James C. Duckett Jr., whose ambitious plan to redevelop Hartford's Dillon Stadium collapsed amid allegations of fraud, proclaimed his innocence Monday after returning to Connecticut following his surrender to the FBI in Las Vegas.
Duckett and business partner Mitchell Anderson were arrested on federal charges Thursday. They are accused of billing the city for hundreds of thousands of dollars in work that was never performed, and then transferring much of the money to themselves or to companies they control. The pair also allegedly collected money from the city on behalf of subcontractors, but failed to pass the money on to those companies.
"INNOCENT," Duckett wrote in a text message to The Courant Monday, followed by an emoji of a winking face.
Duckett was in Las Vegas Thursday when federal agents alerted him that he had been indicted. He turned himself in and spent a night in custody before being released without bail Friday afternoon. He returned to Connecticut over the weekend. Anderson, arrested at his Avon home Thursday, pleaded not guilty in federal court in New Haven Thursday and was released on a $100,000 non-surety bond.
The criminal investigation was sparked by a series of stories in The Courant, beginning with an October article revealing that Duckett has a felony embezzlement conviction and a string of unpaid legal judgments. Since then, Duckett frequently has been critical of The Courant's coverage and declined Monday to address the charges beyond his declaration of innocence.
"You guys are driven by the City of Hartford. You're going to put in your article what you and the city wants published to cover their asses," Duckett wrote. "There's always an angle. You never state the facts that I tell you. Please respect my family and I and leave us alone. The truth will come out at the end."
A federal grand jury began investigating the stadium deal in October. The indictment accuses Duckett, Anderson "and others known and unknown to the Grand Jury" of conspiring to defraud Hartford and the stadium's contractors "by means of materially false and fraudulent pretenses, representations, and promises."
Anderson's company, Premier Sports Management Group, had a contract with Hartford to oversee a $12 million redevelopment of Dillon Stadium. But in March 2015, he joined forces with Duckett and the pair made a pitch to city officials for a far more ambitious plan. If the city covered the $2 million cost of clearing the stadium site, Duckett and Anderson said they would privately finance a professional-level stadium costing as much as $50 million.
City leaders endorsed the plan and began negotiating a long-term lease for the stadium site. But the project began to fall apart last October after The Courant reported that Duckett has a felony embezzlement conviction and a string a unpaid legal judgments. The paper later reported that Premier Sports had submitted bills to the city totaling $1 million for roof-design work that the design company said was never done. The city paid Premier $700,000 in two checks, but halted payment of a third check after The Courant's initial report.

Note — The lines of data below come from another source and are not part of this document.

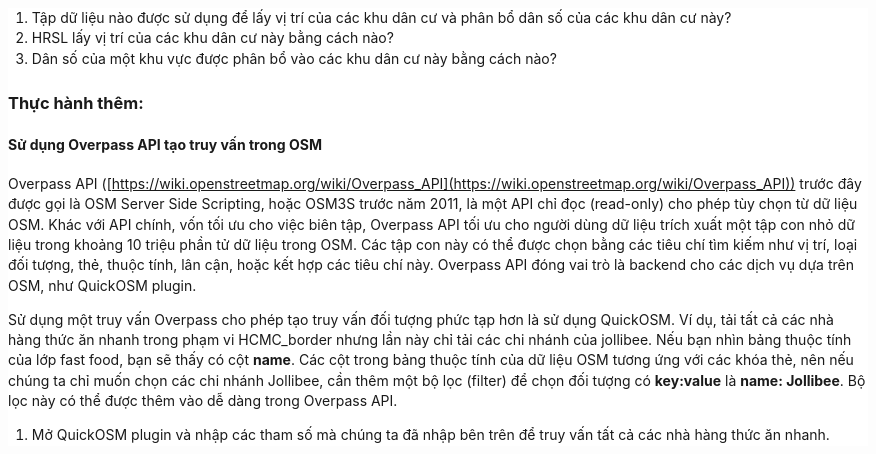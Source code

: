 1. Tập dữ liệu nào được sử dụng để lấy vị trí của các khu dân cư và phân bổ dân số của các khu dân cư này?
2. HRSL lấy vị trí của các khu dân cư này bằng cách nào?
3. Dân số của một khu vực được phân bổ vào các khu dân cư này bằng cách nào?


### Thực hành thêm:  

#### **Sử dụng Overpass API tạo truy vấn trong OSM**

Overpass API ([https://wiki.openstreetmap.org/wiki/Overpass_API](https://wiki.openstreetmap.org/wiki/Overpass_API)) trước đây được gọi là OSM Server Side Scripting, hoặc OSM3S trước năm 2011, là một API chỉ đọc (read-only) cho phép tùy chọn từ dữ liệu OSM. Khác với API chính, vốn tối ưu cho việc biên tập, Overpass API tối ưu cho người dùng dữ liệu trích xuất một tập con nhỏ dữ liệu trong khoảng 10 triệu phần tử dữ liệu trong OSM. Các tập con này có thể được chọn bằng các tiêu chí tìm kiếm như vị trí, loại đối tượng, thẻ, thuộc tính, lân cận, hoặc kết hợp các tiêu chí này. Overpass API đóng vai trò là backend cho các dịch vụ dựa trên OSM, như QuickOSM plugin.

Sử dụng một truy vấn Overpass cho phép tạo truy vấn đối tượng phức tạp hơn là sử dụng QuickOSM. Ví dụ, tải tất cả các nhà hàng thức ăn nhanh trong phạm vi HCMC_border nhưng lần này chỉ tải các chi nhánh của jollibee. Nếu bạn nhìn bảng thuộc tính của lớp fast food, bạn sẽ thấy có cột **name**. Các cột trong bảng thuộc tính của dữ liệu OSM tương ứng với các khóa thẻ, nên nếu chúng ta chỉ muốn chọn các chi nhánh Jollibee, cần thêm một bộ lọc (filter) để chọn đối tượng có **key:value** là **name: Jollibee**. Bộ lọc này có thể được thêm vào dễ dàng trong Overpass API.

1. Mở QuickOSM plugin và nhập các tham số mà chúng ta đã nhập bên trên để truy vấn tất cả các nhà hàng thức ăn nhanh.
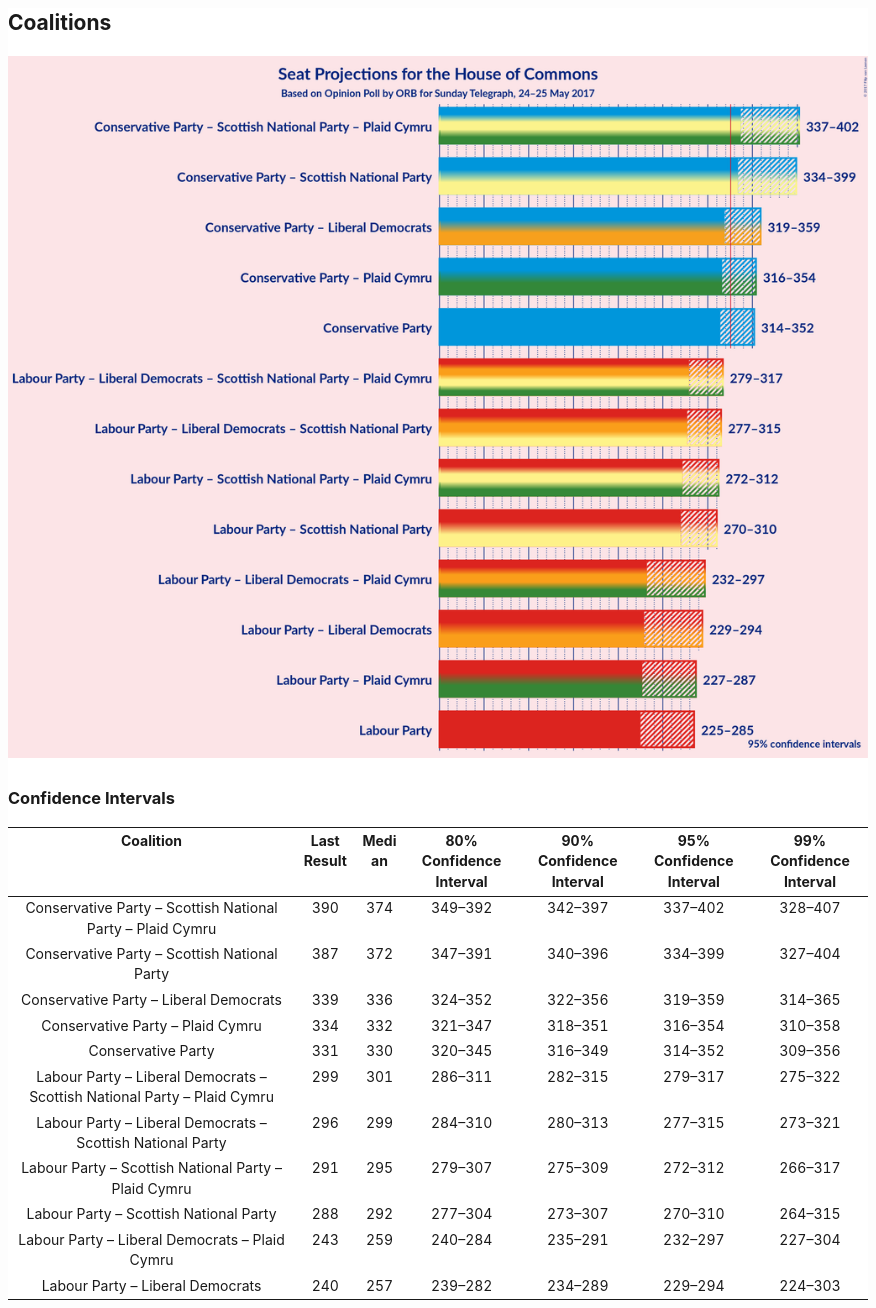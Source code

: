 
## Coalitions

![Graph with coalitions seats not yet produced](2017-05-25-ORB-coalitions-seats.png "Coalitions Seats")

### Confidence Intervals

| Coalition | Last Result | Median | 80% Confidence Interval | 90% Confidence Interval | 95% Confidence Interval | 99% Confidence Interval |
|:---------:|:-----------:|:------:|:-----------------------:|:-----------------------:|:-----------------------:|:-----------------------:|
| Conservative Party – Scottish National Party – Plaid Cymru | 390 | 374 | 349–392 | 342–397 | 337–402 | 328–407 |
| Conservative Party – Scottish National Party | 387 | 372 | 347–391 | 340–396 | 334–399 | 327–404 |
| Conservative Party – Liberal Democrats | 339 | 336 | 324–352 | 322–356 | 319–359 | 314–365 |
| Conservative Party – Plaid Cymru | 334 | 332 | 321–347 | 318–351 | 316–354 | 310–358 |
| Conservative Party | 331 | 330 | 320–345 | 316–349 | 314–352 | 309–356 |
| Labour Party – Liberal Democrats – Scottish National Party – Plaid Cymru | 299 | 301 | 286–311 | 282–315 | 279–317 | 275–322 |
| Labour Party – Liberal Democrats – Scottish National Party | 296 | 299 | 284–310 | 280–313 | 277–315 | 273–321 |
| Labour Party – Scottish National Party – Plaid Cymru | 291 | 295 | 279–307 | 275–309 | 272–312 | 266–317 |
| Labour Party – Scottish National Party | 288 | 292 | 277–304 | 273–307 | 270–310 | 264–315 |
| Labour Party – Liberal Democrats – Plaid Cymru | 243 | 259 | 240–284 | 235–291 | 232–297 | 227–304 |
| Labour Party – Liberal Democrats | 240 | 257 | 239–282 | 234–289 | 229–294 | 224–303 |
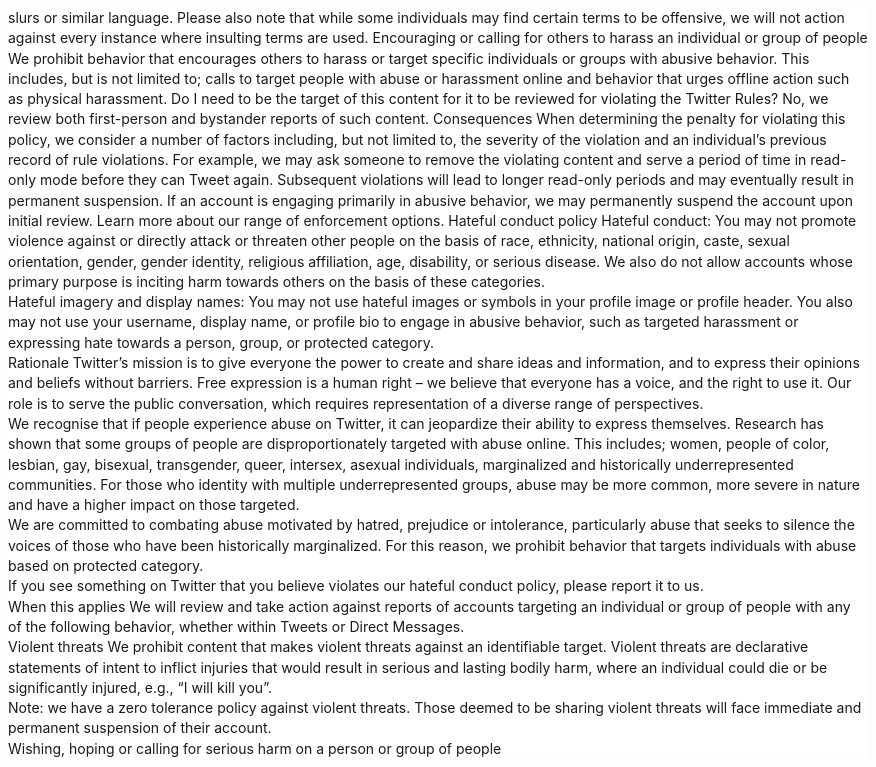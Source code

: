 slurs or similar language. Please also note that while some individuals may find certain terms to be offensive, we 
will not action against every instance where insulting terms are used. 
Encouraging or calling for others to harass an individual or group of people 
We prohibit behavior that encourages others to harass or target specific individuals or groups with abusive 
behavior. This includes, but is not limited to; calls to target people with abuse or harassment online and behavior 
that urges offline action such as physical harassment. 
Do I need to be the target of this content for it to be reviewed for violating the Twitter Rules? 
No, we review both first-person and bystander reports of such content. 
Consequences 
When determining the penalty for violating this policy, we consider a number of factors including, but not limited 
to, the severity of the violation and an individual’s previous record of rule violations. 
For example, we may ask someone to remove the violating content and serve a period of time in read-only mode 
before they can Tweet again. Subsequent violations will lead to longer read-only periods and may eventually 
result in permanent suspension. If an account is engaging primarily in abusive behavior, we may permanently 
suspend the account upon initial review. 
Learn more about our range of enforcement options. 
Hateful conduct policy 
Hateful conduct: You may not promote violence against or directly attack or threaten 
other people on the basis of race, ethnicity, national origin, caste, sexual orientation, 
gender, gender identity, religious affiliation, age, disability, or serious disease. We also 
do not allow accounts whose primary purpose is inciting harm towards others on the 
basis of these categories.  
Hateful imagery and display names: You may not use hateful images or symbols in 
your profile image or profile header. You also may not use your username, display name, 
or profile bio to engage in abusive behavior, such as targeted harassment or expressing 
hate towards a person, group, or protected category.  
Rationale 
Twitterʼs mission is to give everyone the power to create and share ideas and 
information, and to express their opinions and beliefs without barriers. Free expression 
is a human right – we believe that everyone has a voice, and the right to use it. Our role 
is to serve the public conversation, which requires representation of a diverse range of 
perspectives.  
We recognise that if people experience abuse on Twitter, it can jeopardize their ability to 
express themselves. Research has shown that some groups of people are 
disproportionately targeted with abuse online. This includes; women, people of color, 
lesbian, gay, bisexual, transgender, queer, intersex, asexual individuals, marginalized 
and historically underrepresented communities. For those who identity with multiple 
underrepresented groups, abuse may be more common, more severe in nature and have 
a higher impact on those targeted.  
We are committed to combating abuse motivated by hatred, prejudice or intolerance, 
particularly abuse that seeks to silence the voices of those who have been historically 
marginalized. For this reason, we prohibit behavior that targets individuals with abuse 
based on protected category.  
If you see something on Twitter that you believe violates our hateful conduct policy, 
please report it to us.  
When this applies 
We will review and take action against reports of accounts targeting an individual or 
group of people with any of the following behavior, whether within Tweets or Direct 
Messages.  
Violent threats 
We prohibit content that makes violent threats against an identifiable target. Violent 
threats are declarative statements of intent to inflict injuries that would result in serious 
and lasting bodily harm, where an individual could die or be significantly injured, e.g., “I 
will kill you”.  
Note: we have a zero tolerance policy against violent threats. Those deemed to be 
sharing violent threats will face immediate and permanent suspension of their account.  
Wishing, hoping or calling for serious harm on a person or group of people 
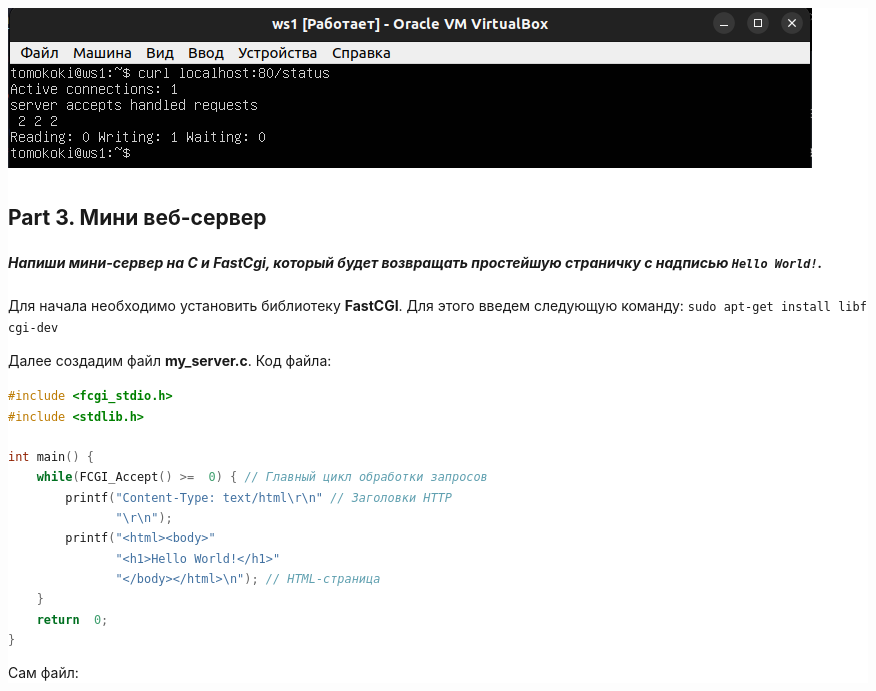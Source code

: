 ![](../misc/report_images/part2_import_localhos.png)

## Part 3. Мини веб-сервер

##### Напиши мини-сервер на **C** и **FastCgi**, который будет возвращать простейшую страничку с надписью `Hello World!`.

Для начала необходимо установить библиотеку __FastCGI__. Для этого введем следующую команду: `sudo apt-get install libfcgi-dev`

Далее создадим файл __my_server.c__. Код файла:

```c
#include <fcgi_stdio.h>
#include <stdlib.h>

int main() {
    while(FCGI_Accept() >=  0) { // Главный цикл обработки запросов
        printf("Content-Type: text/html\r\n" // Заголовки HTTP
               "\r\n");
        printf("<html><body>"
               "<h1>Hello World!</h1>"
               "</body></html>\n"); // HTML-страница
    }
    return  0;
}
```

Сам файл:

The approved architect on the project had already designed a roof for the stadium. But Duckett told The Courant in October that the design was inadequate for the grand stadium he envisioned, so he reached out to the Florida company, Big Span Structures.
Rick Laxton, president of Big Span Structures, said he submitted invoices to Duckett showing what the roof would cost if Duckett decided to hire his firm. Laxton was shocked last October when told that invoices totaling $700,000 had been submitted to the city and paid to Premier Sports. "Oh wow. That's crazy," he said.
Overall, the city paid Premier Sports Management Group $1.8 million, including $1.6 million intended to cover subcontractor invoices. But more than $1 million of that money allegedly was never paid to those contractors. Instead, the indictment charges, Duckett and Anderson diverted part of the money by making a series of five- and six-figure transfers to themselves and their companies.
Duckett's return to Connecticut could be complicated by a separate legal dispute: For the second time in two years, the owner of the 8,600-square-foot home Duckett rents in Somers has gone to court, seeking to evict Duckett for non-payment of rent. Ricky Lee Ramsey — who is listed in corporation papers as a co-owner of Duckett's company, Black Diamond Consulting — filed a suit earlier this month, alleging that Duckett fell behind on rent and ignored a demand to vacate the house. Duckett countered in a court filing that the house has numerous code violations, including a lack of heat and hot water, a non-working refrigerator and bad plumbing throughout the home.